### Work order
Retype, word for word, each line between the lines holding "Please be kind, inclusive, and" and "add, then you", inclusive, and leave the rest of the data alone.

[Saved data entries]

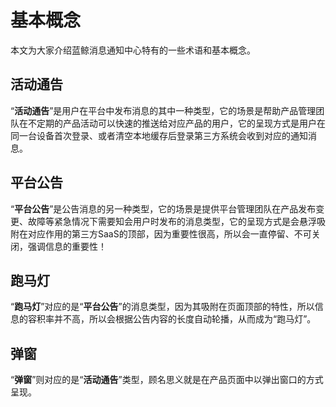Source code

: # 基本概念

本文为大家介绍蓝鲸消息通知中心特有的一些术语和基本概念。

## 活动通告
“**活动通告**”是用户在平台中发布消息的其中一种类型，它的场景是帮助产品管理团队在不定期的产品活动可以快速的推送给对应产品的用户，它的呈现方式是用户在同一台设备首次登录、或者清空本地缓存后登录第三方系统会收到对应的通知消息。


## 平台公告
“**平台公告**”是公告消息的另一种类型，它的场景是提供平台管理团队在产品发布变更、故障等紧急情况下需要知会用户时发布的消息类型，它的呈现方式是会悬浮吸附在对应作用的第三方SaaS的顶部，因为重要性很高，所以会一直停留、不可关闭，强调信息的重要性！


## 跑马灯
“**跑马灯**”对应的是“**平台公告**”的消息类型，因为其吸附在页面顶部的特性，所以信息的容积率并不高，所以会根据公告内容的长度自动轮播，从而成为“跑马灯”。


## 弹窗
“**弹窗**”则对应的是“**活动通告**”类型，顾名思义就是在产品页面中以弹出窗口的方式呈现。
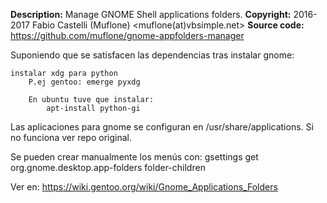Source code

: 
**Description:** Manage GNOME Shell applications folders.
**Copyright:** 2016-2017 Fabio Castelli (Muflone) <muflone(at)vbsimple.net>
**Source code:** https://github.com/muflone/gnome-appfolders-manager

Suponiendo que se satisfacen las dependencias tras instalar gnome:

	instalar xdg para python
		P.ej gentoo: emerge pyxdg

		En ubuntu tuve que instalar:
			apt-install python-gi

Las aplicaciones para gnome se configuran en /usr/share/applications.
Si no funciona ver repo original.

Se pueden crear manualmente los menús con:
	gsettings get org.gnome.desktop.app-folders folder-children

Ver en:
	https://wiki.gentoo.org/wiki/Gnome_Applications_Folders

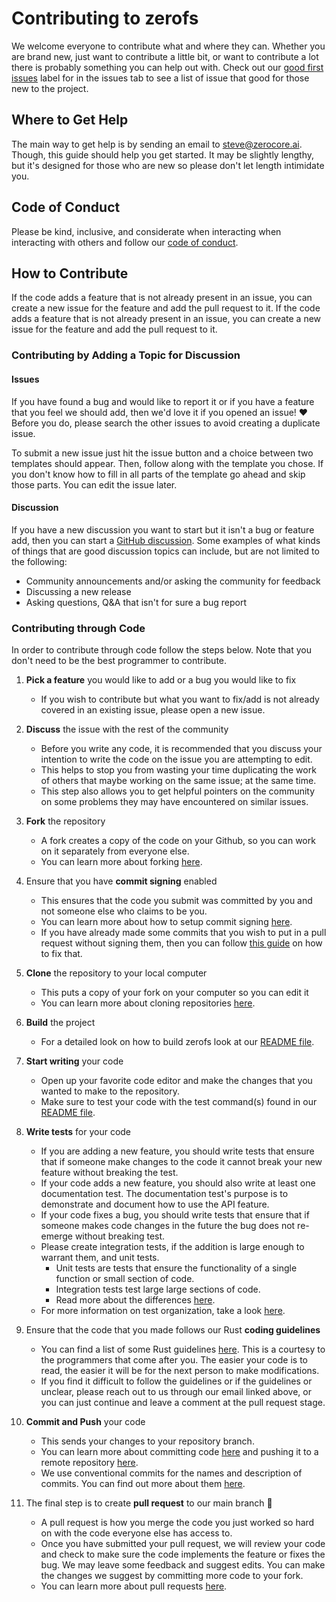 # Contributing to zerofs

We welcome everyone to contribute what and where they can. Whether you are brand
new, just want to contribute a little bit, or want to contribute a lot there is
probably something you can help out with. Check out our
[good first issues][good-first-issues] label for in the issues tab to see a list
of issue that good for those new to the project.

## Where to Get Help

The main way to get help is by sending an email to [steve@zerocore.ai][support-email].
Though, this guide should help you get started. It may be slightly lengthy, but it's
designed for those who are new so please don't let length intimidate you.

## Code of Conduct

Please be kind, inclusive, and considerate when interacting when interacting
with others and follow our [code of conduct](./CODE_OF_CONDUCT.md).

## How to Contribute

If the code adds a feature that is not already present in an issue, you can
create a new issue for the feature and add the pull request to it. If the code
adds a feature that is not already present in an issue, you can create a new
issue for the feature and add the pull request to it.

### Contributing by Adding a Topic for Discussion

#### Issues

If you have found a bug and would like to report it or if you have a feature
that you feel we should add, then we'd love it if you opened an issue! ❤️
Before you do, please search the other issues to avoid creating a duplicate
issue.

To submit a new issue just hit the issue button and a choice between two
templates should appear. Then, follow along with the template you chose. If you
don't know how to fill in all parts of the template go ahead and skip those
parts. You can edit the issue later.

#### Discussion

If you have a new discussion you want to start but it isn't a bug or feature
add, then you can start a [GitHub discussion][gh-discussions]. Some examples of
what kinds of things that are good discussion topics can include, but are not
limited to the following:

- Community announcements and/or asking the community for feedback
- Discussing a new release
- Asking questions, Q&A that isn't for sure a bug report

### Contributing through Code

In order to contribute through code follow the steps below. Note that you don't
need to be the best programmer to contribute.

1.  **Pick a feature** you would like to add or a bug you would like to fix

    - If you wish to contribute but what you want to fix/add is not already
      covered in an existing issue, please open a new issue.

2.  **Discuss** the issue with the rest of the community

    - Before you write any code, it is recommended that you discuss your
      intention to write the code on the issue you are attempting to edit.
    - This helps to stop you from wasting your time duplicating the work of
      others that maybe working on the same issue; at the same time.
    - This step also allows you to get helpful pointers on the community on some
      problems they may have encountered on similar issues.

3.  **Fork** the repository

    - A fork creates a copy of the code on your Github, so you can work on it
      separately from everyone else.
    - You can learn more about forking [here][forking].

4.  Ensure that you have **commit signing** enabled

    - This ensures that the code you submit was committed by you and not someone
      else who claims to be you.
    - You can learn more about how to setup commit signing [here][commit-signing].
    - If you have already made some commits that you wish to put in a pull
      request without signing them, then you can follow [this guide][post-signing]
      on how to fix that.

5.  **Clone** the repository to your local computer

    - This puts a copy of your fork on your computer so you can edit it
    - You can learn more about cloning repositories [here][git-clone].

6.  **Build** the project

    - For a detailed look on how to build zerofs look at our
      [README file](./README.md).

7.  **Start writing** your code

    - Open up your favorite code editor and make the changes that you wanted to
      make to the repository.
    - Make sure to test your code with the test command(s) found in our
      [README file](./README.md).

8.  **Write tests** for your code

    - If you are adding a new feature, you should write tests that ensure that
      if someone make changes to the code it cannot break your new feature
      without breaking the test.
    - If your code adds a new feature, you should also write at least one
      documentation test. The documentation test's purpose is to demonstrate and
      document how to use the API feature.
    - If your code fixes a bug, you should write tests that ensure that if
      someone makes code changes in the future the bug does not re-emerge
      without breaking test.
    - Please create integration tests, if the addition is large enough to
      warrant them, and unit tests.
      - Unit tests are tests that ensure the functionality of a single
        function or small section of code.
      - Integration tests test large large sections of code.
      - Read more about the differences [here][unit-and-integration].
    - For more information on test organization, take a look [here][test-org].

9.  Ensure that the code that you made follows our Rust **coding guidelines**

    - You can find a list of some Rust guidelines [here][rust-style-guide]. This
      is a courtesy to the programmers that come after you. The easier your code
      is to read, the easier it will be for the next person to make modifications.
    - If you find it difficult to follow the guidelines or if the guidelines or
      unclear, please reach out to us through our email linked above, or you
      can just continue and leave a comment at the pull request stage.

10. **Commit and Push** your code

    - This sends your changes to your repository branch.
    - You can learn more about committing code [here][commiting-code] and
      pushing it to a remote repository [here][push-remote].
    - We use conventional commits for the names and description of commits.
      You can find out more about them [here][conventional-commits].

11. The final step is to create **pull request** to our main branch 🎉
    - A pull request is how you merge the code you just worked so hard on with
      the code everyone else has access to.
    - Once you have submitted your pull request, we will review your code and
      check to make sure the code implements the feature or fixes the bug. We
      may leave some feedback and suggest edits. You can make the changes we
      suggest by committing more code to your fork.
    - You can learn more about pull requests [here][prs].

[conventional-commits]: https://www.conventionalcommits.org/en/v1.0.0/
[commiting-code]: https://docs.github.com/en/desktop/contributing-and-collaborating-using-github-desktop/making-changes-in-a-branch/committing-and-reviewing-changes-to-your-project
[commit-signing]: https://www.freecodecamp.org/news/what-is-commit-signing-in-git/
[forking]: https://docs.github.com/en/get-started/quickstart/fork-a-repo
[gh-discussions]: https://docs.github.com/en/discussions
[git-clone]: https://docs.github.com/en/repositories/creating-and-managing-repositories/cloning-a-repository

[good-first-issues]: [https://build.prestashop-project.org/news/a-definition-of-the-good-first-issue-label/]
[post-signing]: https://dev.to/jmarhee/signing-existing-commits-with-gpg-5b58
[prs]: https://docs.github.com/en/pull-requests/collaborating-with-pull-requests/proposing-changes-to-your-work-with-pull-requests/about-pull-requests
[push-remote]: https://docs.github.com/en/get-started/using-git/pushing-commits-to-a-remote-repository
[rust-style-guide]: https://rust-lang.github.io/api-guidelines/about.html
[test-org]: https://doc.rust-lang.org/book/ch11-03-test-organization.html
[support-email]: mailto:steve@zerocore.ai
[unit-and-integration]: https://www.geeksforgeeks.org/difference-between-unit-testing-and-integration-testing/
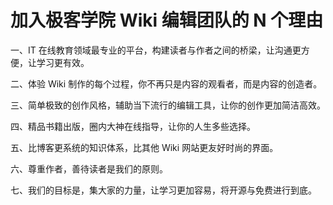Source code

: # 加入极客学院 Wiki 编辑团队的 N 个理由

一、IT 在线教育领域最专业的平台，构建读者与作者之间的桥梁，让沟通更方便，让学习更有效。

二、体验 Wiki 制作的每个过程，你不再只是内容的观看者，而是内容的创造者。

三、简单极致的创作风格，辅助当下流行的编辑工具，让你的创作更加简洁高效。

四、精品书籍出版，圈内大神在线指导，让你的人生多些选择。

五、比博客更系统的知识体系，比其他 Wiki 网站更友好时尚的界面。

六、尊重作者，善待读者是我们的原则。

七、我们的目标是，集大家的力量，让学习更加容易，将开源与免费进行到底。

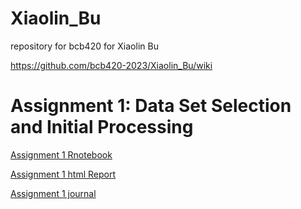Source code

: # Xiaolin_Bu
repository for bcb420 for Xiaolin Bu


https://github.com/bcb420-2023/Xiaolin_Bu/wiki


# Assignment 1: Data Set Selection and Initial Processing

[Assignment 1 Rnotebook](https://github.com/bcb420-2023/Xiaolin_Bu/blob/main/Assignment1.Rmd)

[Assignment 1 html Report](https://github.com/bcb420-2023/Xiaolin_Bu/blob/main/Assignment1.html)

[Assignment 1 journal](https://github.com/bcb420-2023/Xiaolin_Bu/wiki/Assignment-1:-Data-Set-Selection-and-Initial-Processing)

### Written answer
Please be kind, inclusive, and considerate when interacting when interacting
with others and follow our [code of conduct](./CODE_OF_CONDUCT.md).

## How to Contribute

If the code adds a feature that is not already present in an issue, you can
create a new issue for the feature and add the pull request to it. If the code
adds a feature that is not already present in an issue, you can create a new
issue for the feature and add the pull request to it.

### Contributing by Adding a Topic for Discussion

#### Issues

If you have found a bug and would like to report it or if you have a feature
that you feel we should add, then we'd love it if you opened an issue! ❤️
Before you do, please search the other issues to avoid creating a duplicate
issue.

To submit a new issue just hit the issue button and a choice between two
templates should appear. Then, follow along with the template you chose. If you
don't know how to fill in all parts of the template go ahead and skip those
parts. You can edit the issue later.

#### Discussion

If you have a new discussion you want to start but it isn't a bug or feature
add, then you can start a [GitHub discussion][gh-discussions]. Some examples of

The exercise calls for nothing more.